Granting Users Access

Other users must be recognized by Kubernetes in order to connect with your cluster. However, Kubernetes does not provide the ability to manage users out of the box. Users are generally managed outside of Kubernetes using services like Microsoft Active Directory, Okta OpenID Connect, AWS Identity and Access Management, and Loft.

Managed Kubernetes services such as Azure Kubernetes Service (AKS), Amazon Elastic Kubernetes Service (Amazon EKS), and Google Kubernetes Engine (GKE) incorporate their identity management system with Kubernetes services to manage and authenticate users.

If you have a self-managed Kubernetes cluster, there are multiple services available to manage user access:

Single sign-on with Loft
OpenID Connect with Okta
Kubernetes authentication through Dex
Access management using OpenSSL; note that you should send the kube-config file in a secure and encrypted manner to your authenticated users

You can also use the above options to handle user access for managed Kubernetes services.

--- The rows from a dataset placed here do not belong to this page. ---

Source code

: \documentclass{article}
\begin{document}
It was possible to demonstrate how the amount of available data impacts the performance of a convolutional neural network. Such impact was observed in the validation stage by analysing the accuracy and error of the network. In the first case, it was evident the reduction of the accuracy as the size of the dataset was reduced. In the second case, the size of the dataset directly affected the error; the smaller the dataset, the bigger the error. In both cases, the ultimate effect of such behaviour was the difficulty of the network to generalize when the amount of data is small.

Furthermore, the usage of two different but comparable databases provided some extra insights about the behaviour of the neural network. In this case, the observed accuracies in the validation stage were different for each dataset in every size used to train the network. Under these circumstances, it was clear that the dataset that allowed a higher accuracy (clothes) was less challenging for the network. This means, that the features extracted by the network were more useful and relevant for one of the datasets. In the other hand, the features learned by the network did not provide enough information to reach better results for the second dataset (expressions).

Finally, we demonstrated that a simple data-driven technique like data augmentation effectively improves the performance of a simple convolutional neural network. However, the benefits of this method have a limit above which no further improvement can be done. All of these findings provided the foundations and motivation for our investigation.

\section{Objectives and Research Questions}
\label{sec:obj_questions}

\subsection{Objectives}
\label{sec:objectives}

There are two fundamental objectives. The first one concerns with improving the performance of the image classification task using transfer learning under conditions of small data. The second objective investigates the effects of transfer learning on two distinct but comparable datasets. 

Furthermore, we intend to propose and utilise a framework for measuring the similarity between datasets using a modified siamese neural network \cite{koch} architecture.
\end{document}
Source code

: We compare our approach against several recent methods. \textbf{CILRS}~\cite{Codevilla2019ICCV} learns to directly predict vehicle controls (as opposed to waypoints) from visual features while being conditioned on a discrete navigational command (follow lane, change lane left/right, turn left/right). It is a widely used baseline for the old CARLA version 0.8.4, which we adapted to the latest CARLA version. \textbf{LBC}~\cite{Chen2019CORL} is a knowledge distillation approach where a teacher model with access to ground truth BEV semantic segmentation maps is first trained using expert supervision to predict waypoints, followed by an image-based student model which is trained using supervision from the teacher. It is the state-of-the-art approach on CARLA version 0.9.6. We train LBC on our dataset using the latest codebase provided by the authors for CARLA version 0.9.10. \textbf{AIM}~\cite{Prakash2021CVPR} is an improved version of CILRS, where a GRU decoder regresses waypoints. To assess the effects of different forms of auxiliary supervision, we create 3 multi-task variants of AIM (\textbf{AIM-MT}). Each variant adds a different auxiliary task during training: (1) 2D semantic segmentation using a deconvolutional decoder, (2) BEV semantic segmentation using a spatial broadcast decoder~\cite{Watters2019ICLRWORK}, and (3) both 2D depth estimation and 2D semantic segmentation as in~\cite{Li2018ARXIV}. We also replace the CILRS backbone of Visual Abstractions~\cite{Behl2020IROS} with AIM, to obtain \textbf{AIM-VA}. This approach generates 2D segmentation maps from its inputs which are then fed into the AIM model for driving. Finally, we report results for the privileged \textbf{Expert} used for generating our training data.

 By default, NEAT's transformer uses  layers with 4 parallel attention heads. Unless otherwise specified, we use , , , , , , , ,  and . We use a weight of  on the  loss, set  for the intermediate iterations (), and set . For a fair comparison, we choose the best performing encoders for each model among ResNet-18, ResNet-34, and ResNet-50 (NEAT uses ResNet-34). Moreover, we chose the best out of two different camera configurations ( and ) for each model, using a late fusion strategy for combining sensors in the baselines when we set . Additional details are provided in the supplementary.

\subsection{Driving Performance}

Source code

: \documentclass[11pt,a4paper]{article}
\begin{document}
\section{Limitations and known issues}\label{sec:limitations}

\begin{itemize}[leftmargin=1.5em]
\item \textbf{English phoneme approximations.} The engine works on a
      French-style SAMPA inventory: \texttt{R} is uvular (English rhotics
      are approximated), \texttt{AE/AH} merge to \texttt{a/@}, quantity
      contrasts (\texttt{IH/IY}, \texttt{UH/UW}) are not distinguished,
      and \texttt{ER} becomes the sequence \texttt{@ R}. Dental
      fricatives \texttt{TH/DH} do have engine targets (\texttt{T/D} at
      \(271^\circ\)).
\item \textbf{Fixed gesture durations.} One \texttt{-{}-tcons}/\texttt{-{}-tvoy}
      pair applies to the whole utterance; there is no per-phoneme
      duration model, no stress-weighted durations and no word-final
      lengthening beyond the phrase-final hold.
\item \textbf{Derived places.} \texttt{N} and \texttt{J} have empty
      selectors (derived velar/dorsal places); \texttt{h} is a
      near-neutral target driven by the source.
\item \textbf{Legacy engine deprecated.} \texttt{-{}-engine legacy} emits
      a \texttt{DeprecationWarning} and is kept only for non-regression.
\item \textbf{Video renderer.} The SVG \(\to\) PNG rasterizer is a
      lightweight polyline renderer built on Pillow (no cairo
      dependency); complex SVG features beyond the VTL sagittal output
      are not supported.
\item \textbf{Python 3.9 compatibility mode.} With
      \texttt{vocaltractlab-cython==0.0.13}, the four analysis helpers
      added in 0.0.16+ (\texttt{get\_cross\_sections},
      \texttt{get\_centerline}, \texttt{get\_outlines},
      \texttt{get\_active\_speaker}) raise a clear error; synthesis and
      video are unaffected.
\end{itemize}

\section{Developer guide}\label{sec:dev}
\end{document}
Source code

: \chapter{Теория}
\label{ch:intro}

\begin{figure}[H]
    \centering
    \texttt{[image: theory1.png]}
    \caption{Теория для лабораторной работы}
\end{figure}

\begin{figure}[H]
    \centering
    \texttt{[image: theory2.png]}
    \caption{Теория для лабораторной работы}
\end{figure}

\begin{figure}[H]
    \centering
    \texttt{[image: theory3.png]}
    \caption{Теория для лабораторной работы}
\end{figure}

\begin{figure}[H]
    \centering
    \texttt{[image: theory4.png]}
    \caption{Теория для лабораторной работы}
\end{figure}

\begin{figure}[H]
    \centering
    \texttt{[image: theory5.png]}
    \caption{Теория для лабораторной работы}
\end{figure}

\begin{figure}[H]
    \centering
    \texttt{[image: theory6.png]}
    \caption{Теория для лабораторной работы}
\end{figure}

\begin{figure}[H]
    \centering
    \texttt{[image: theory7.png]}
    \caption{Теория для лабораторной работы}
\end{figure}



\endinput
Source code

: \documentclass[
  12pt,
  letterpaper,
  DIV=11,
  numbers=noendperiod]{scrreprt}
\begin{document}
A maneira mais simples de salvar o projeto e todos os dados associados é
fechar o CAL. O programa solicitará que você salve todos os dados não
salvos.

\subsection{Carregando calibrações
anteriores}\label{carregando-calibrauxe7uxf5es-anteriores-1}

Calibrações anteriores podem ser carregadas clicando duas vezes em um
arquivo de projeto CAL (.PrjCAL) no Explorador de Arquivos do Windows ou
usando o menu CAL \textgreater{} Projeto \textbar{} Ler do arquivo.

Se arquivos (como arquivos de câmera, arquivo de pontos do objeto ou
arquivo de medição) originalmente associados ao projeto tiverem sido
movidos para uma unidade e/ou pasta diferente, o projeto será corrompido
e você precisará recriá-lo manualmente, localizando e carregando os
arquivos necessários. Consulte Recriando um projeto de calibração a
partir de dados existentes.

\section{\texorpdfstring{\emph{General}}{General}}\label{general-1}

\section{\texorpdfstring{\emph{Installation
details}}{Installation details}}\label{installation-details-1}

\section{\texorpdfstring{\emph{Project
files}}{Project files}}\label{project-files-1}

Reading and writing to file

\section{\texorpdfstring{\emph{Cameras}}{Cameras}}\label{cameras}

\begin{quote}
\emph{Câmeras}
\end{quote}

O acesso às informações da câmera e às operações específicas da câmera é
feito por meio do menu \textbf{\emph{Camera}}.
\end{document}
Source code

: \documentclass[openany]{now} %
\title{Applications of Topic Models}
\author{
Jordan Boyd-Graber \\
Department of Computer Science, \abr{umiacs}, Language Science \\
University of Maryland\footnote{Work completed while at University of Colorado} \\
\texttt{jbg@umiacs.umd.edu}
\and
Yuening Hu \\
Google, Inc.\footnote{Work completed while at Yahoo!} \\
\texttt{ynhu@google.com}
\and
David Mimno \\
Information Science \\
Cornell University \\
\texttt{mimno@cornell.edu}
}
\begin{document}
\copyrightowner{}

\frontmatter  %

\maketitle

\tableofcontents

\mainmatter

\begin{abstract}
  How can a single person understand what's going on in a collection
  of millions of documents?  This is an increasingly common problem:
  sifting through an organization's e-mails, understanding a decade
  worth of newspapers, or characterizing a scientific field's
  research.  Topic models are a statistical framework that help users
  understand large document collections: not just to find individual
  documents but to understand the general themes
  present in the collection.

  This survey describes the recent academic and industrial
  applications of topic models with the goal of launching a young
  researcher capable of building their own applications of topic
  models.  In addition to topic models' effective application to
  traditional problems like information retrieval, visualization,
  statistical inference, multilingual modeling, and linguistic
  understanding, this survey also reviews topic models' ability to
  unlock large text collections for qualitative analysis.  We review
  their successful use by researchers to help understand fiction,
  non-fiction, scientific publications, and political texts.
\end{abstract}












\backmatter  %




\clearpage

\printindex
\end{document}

The Kubernetes documentation provides other authentication strategies for authenticating users in your cluster.

Managing Access

Once users have been granted access to your Kubernetes cluster, there are several strategies to best manage that access.

Providing Only Needed Permissions

Once you have successfully authenticated the users required in your cluster, give them just enough permissions to perform their duties. Depending on your team structure, it is not always a good idea for all users to have the same high-level access. Otherwise, a user might perform an operation without understanding its consequences, or you might lose access to your admin rights because your user privileges were changed by a malicious user.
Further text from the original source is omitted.